Linear Prediction Analysis of Speech

  • Short time spectrum gives both source and system information. The envelope of the spectrum gives system information (i.e., resonances in terms of formant frequencies) and spectral ripples (fine variations) give source information (i.e., pitch harmonics). It is a real and even function of Ď.

  • The linear prediction (LP) analysis models the vocal tract system. LP spectrum is observed to be an envelope of short time spectrum (smoothed version of short time spectrum) and the peaks in LP spectrum indicate the formant frequencies (resonances) of the vocal tract system. With observation it is evident that the LP spectrum is derived from an all-pole filter.

  • The inverse spectrum is observed to be reciprocal of the LP spectrum. Therefore, we can observe the valleys corresponding to the peaks in LP spectrum. It is represented by an all-zero filter.

  • For voiced speech segment its LP residual is observed to be periodic. In LP residual signal, peak amplitudes refers to closure of vocal folds (glottal closure), where the prediction is poor therefore its results as maximum error.

  • The periodicity in LP residual also indicate the pitch information.

  • LP residual is a result of passing the speech signal through inverse filter (i.e., removing the vocal tract information). This is also considered to be the excitation signal (source information).

  • LP residual for unvoiced speech segment looks like random noise. This is because the unvoiced speech signal has no periodicity and looks like random noise (no relations among the samples).
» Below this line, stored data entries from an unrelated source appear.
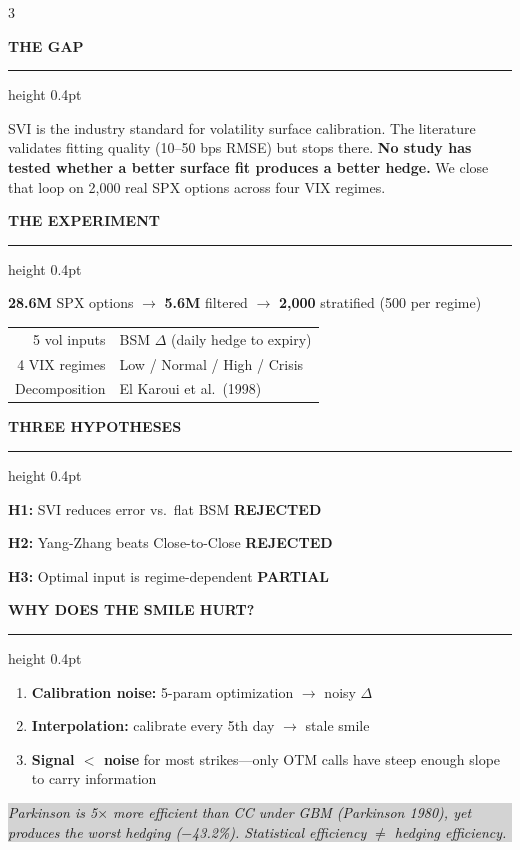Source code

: \documentclass[9pt, letterpaper, landscape]{article}
\newcommand{\hsec}[1]{%
  \vspace{4pt}%
  {\footnotesize\bfseries\color{Navy}\MakeUppercase{#1}}%
  \par\vspace{1pt}%
  {\color{Teal}\hrule height 0.4pt}%
  \vspace{2pt}%
}
\begin{document}
\begin{multicols}{3}


\hsec{The Gap}

{\scriptsize
SVI is the industry standard for volatility surface calibration. The literature validates fitting quality (10--50 bps RMSE) but stops there. \textbf{No study has tested whether a better surface fit produces a better hedge.} We close that loop on 2,000 real SPX options across four VIX regimes.}

\hsec{The Experiment}

{\scriptsize
\textbf{28.6M} SPX options $\to$ \textbf{5.6M} filtered $\to$ \textbf{2,000} stratified (500 per regime)

\vspace{2pt}
\begin{tabular}{@{}r@{\;$\to$\;}l@{}}
5 vol inputs & BSM $\Delta$ (daily hedge to expiry)\\
4 VIX regimes & Low / Normal / High / Crisis\\
Decomposition & El Karoui et al.\ (1998)\\
\end{tabular}
}

\hsec{Three Hypotheses}

{\scriptsize
\textbf{H1:} SVI reduces error vs.\ flat BSM \hfill \textcolor{NegRed}{\textbf{REJECTED}}

\textbf{H2:} Yang-Zhang beats Close-to-Close \hfill \textcolor{NegRed}{\textbf{REJECTED}}

\textbf{H3:} Optimal input is regime-dependent \hfill \textcolor{PosGreen}{\textbf{PARTIAL}}
}

\hsec{Why Does the Smile Hurt?}

{\scriptsize
\begin{enumerate}[nosep, leftmargin=12pt, itemsep=1pt]
\item \textbf{Calibration noise:} 5-param optimization $\to$ noisy $\Delta$
\item \textbf{Interpolation:} calibrate every 5th day $\to$ stale smile
\item \textbf{Signal $<$ noise} for most strikes---only OTM calls have steep enough slope to carry information
\end{enumerate}

\vspace{2pt}
\colorbox{LightGray}{\parbox{0.95\linewidth}{\scriptsize\textit{Parkinson is 5$\times$ more efficient than CC under GBM (Parkinson 1980), yet produces the worst hedging ($-$43.2\%). Statistical efficiency $\neq$ hedging efficiency.}}}}


\end{multicols}
\end{document}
  • The basic property of the autocorrelation function (even symmetry) is evident in all (voiced/unvoiced speech and LP residual signals) the plots.
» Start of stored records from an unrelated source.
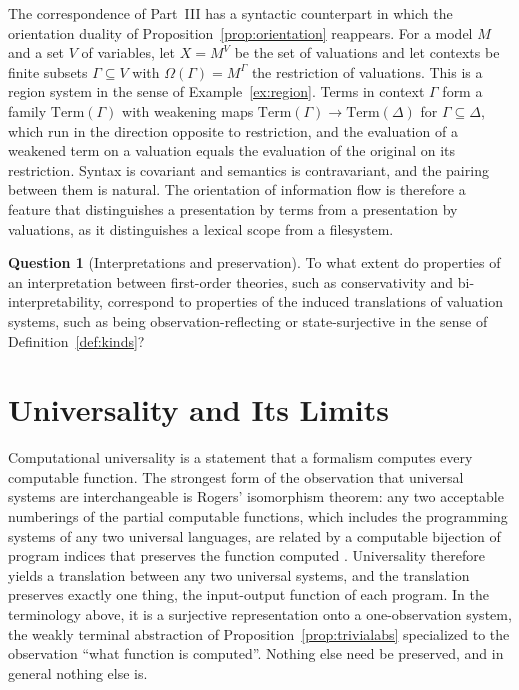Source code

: \documentclass[11pt]{article}
\theoremstyle{definition}
\newtheorem{question}[theorem]{Question}
\theoremstyle{remark}
\begin{document}
The correspondence of Part~III has a syntactic counterpart in which the orientation duality of Proposition~\ref{prop:orientation} reappears. For a model $M$ and a set $V$ of variables, let $X=M^V$ be the set of valuations and let contexts be finite subsets $\Gamma\subseteq V$ with $\Omega(\Gamma)=M^{\Gamma}$ the restriction of valuations. This is a region system in the sense of Example~\ref{ex:region}. Terms in context $\Gamma$ form a family $\mathrm{Term}(\Gamma)$ with weakening maps $\mathrm{Term}(\Gamma)\to\mathrm{Term}(\Delta)$ for $\Gamma\subseteq\Delta$, which run in the direction opposite to restriction, and the evaluation of a weakened term on a valuation equals the evaluation of the original on its restriction. Syntax is covariant and semantics is contravariant, and the pairing between them is natural. The orientation of information flow is therefore a feature that distinguishes a presentation by terms from a presentation by valuations, as it distinguishes a lexical scope from a filesystem.

\begin{question}[Interpretations and preservation]\label{q:interp}
To what extent do properties of an interpretation between first-order theories, such as conservativity and bi-interpretability, correspond to properties of the induced translations of valuation systems, such as being observation-reflecting or state-surjective in the sense of Definition~\ref{def:kinds}?
\end{question}

\section{Universality and Its Limits}

Computational universality is a statement that a formalism computes every computable function. The strongest form of the observation that universal systems are interchangeable is Rogers' isomorphism theorem: any two acceptable numberings of the partial computable functions, which includes the programming systems of any two universal languages, are related by a computable bijection of program indices that preserves the function computed \cite{rogers}. Universality therefore yields a translation between any two universal systems, and the translation preserves exactly one thing, the input-output function of each program. In the terminology above, it is a surjective representation onto a one-observation system, the weakly terminal abstraction of Proposition~\ref{prop:trivialabs} specialized to the observation ``what function is computed''. Nothing else need be preserved, and in general nothing else is.
\end{document}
  • The samples in a voiced speech segment are highly correlated, therefore we will observe the peaks other than center are also prominent. As voiced speech is periodic, it is inherited in its autocorrelation function also.
  • In LP residual, the correlation among the samples is less, therefore its autocorrelation function contains the peaks at pitch rate. Hence autocorrelation function of a LP residual is useful for pitch computation.
  • The autocorrelation function of an unvoiced speech segment shows a major peak at the center and other peaks are not significant, since unvoiced speech signal appears like random signal.

  • The autocorrelation function for the LP residual of an unvoiced speech segment shows a dominant peak at the center and no other peaks in rest of the portion. This is because, unvoiced speech itself looks like random (no correlation among the samples) and its residual reflects still random.
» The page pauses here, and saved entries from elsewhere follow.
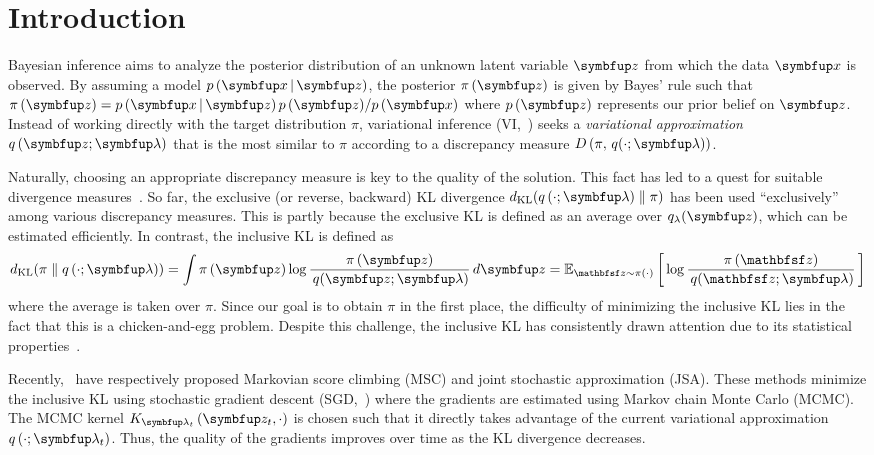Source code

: 
\section{Introduction}\label{section:intro}
Bayesian inference aims to analyze the posterior distribution of an unknown latent variable \(\vz\) from which the data \(\vx\) is observed.
By assuming a model \(p\,(\vx\,|\,\vz)\), the posterior \(\pi\,(\vz)\) is given by Bayes' rule such that \(\pi\,(\vz) = {p\,(\vx\,|\,\vz)\,p\,(\vz)}/{p\,(\vx)}\) where \(p\,(\vz)\) represents our prior belief on \(\vz\).
Instead of working directly with the target distribution \(\pi\), variational inference (VI,~\citealt{blei_variational_2017}) seeks a \textit{variational approximation} \(q\,(\vz; \vlambda)\) that is the most similar to \(\pi\) according to a discrepancy measure \(D\,(\pi,\, q(\cdot; \vlambda))\).

Naturally, choosing an appropriate discrepancy measure is key to the quality of the solution.
This fact has led to a quest for suitable divergence measures~\citep{pmlr-v37-salimans15, NIPS2016_7750ca35, NIPS2017_35464c84, NEURIPS2018_1cd138d0, pmlr-v97-ruiz19a}.
So far, the exclusive (or reverse, backward)  KL divergence \(\DKL{q\left(\cdot; \vlambda\right)}{\pi}\) has been used ``exclusively'' among various discrepancy measures.
This is partly because the exclusive KL is defined as an average over \(q_{\lambda}(\vz)\), which can be estimated efficiently.
In contrast, the inclusive KL is defined as
%
{%
\vspace{-0.05in}
\begin{align*}
  \DKL{\pi}{q\left(\cdot; \vlambda\right)}
  = \int \pi\,(\vz) \log \frac{\pi\left(\vz\right)}{\,q(\vz; \vlambda)} \,d\vz
  = \Esub{\rvvz \sim \pi\left(\cdot\right)}{\log \frac{\pi\left(\rvvz\right)}{\,q(\rvvz; \vlambda)} } %
\end{align*}
}%
%
where the average is taken over \(\pi\).
Since our goal is to obtain \(\pi\) in the first place, the difficulty of minimizing the inclusive KL lies in the fact that this is a chicken-and-egg problem.
Despite this challenge, the inclusive KL has consistently drawn attention due to its statistical properties~\citep{minka2005divergence, mackay_local_2001}.

Recently,~\citet{NEURIPS2020_b2070693,pmlr-v124-ou20a} have respectively proposed Markovian score climbing (MSC) and joint stochastic approximation (JSA).
These methods minimize the inclusive KL using stochastic gradient descent (SGD,~\citealt{robbins_stochastic_1951}) where the gradients are estimated using Markov chain Monte Carlo (MCMC).
The MCMC kernel \(K_{\vlambda_t}\left(\vz_t, \cdot\right)\) is chosen such that it directly takes advantage of the current variational approximation \(q\left(\cdot; \vlambda_t\right)\).
Thus, the quality of the gradients improves over time as the KL divergence decreases.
  • Glottal pulse shape shows the change in volume of air. It is also referred to as glottal volume velocity.
  • From the glottal pulse waveform, it is observed that volume of air and its pressure will be maximum at the instant of closure. Following this is the opening of the vocal folds, as a result of which the air pressure decreases.

  • LP order determines to some extent the accuracy with which speech production mechanism is modeled.

  • LP analysis uses an all-pole model to characterize the vocal tract system by capturing the resonances with spectrum and source information with LP residual (inverse filter i.e., all-zero filter).
  • LP order determines the number of resonances that can be captured by the model. The maximum number of resonances captured by the model with LP order P is P/2.
  • The length of the vocal tract from glottis to lips is approximately 17 cm. This can generate four to five prominent resonances in 0-4 KHz range. These resonances can be captured with the LP model of order 10. We also should take care of radiation and windowing effects. Therefore with LP order 10-14 we can model the system by capturing required resonances.

  • System with LP order more than 14 will introduce the spurious resonances, which leads improper representation of the vocal tract system.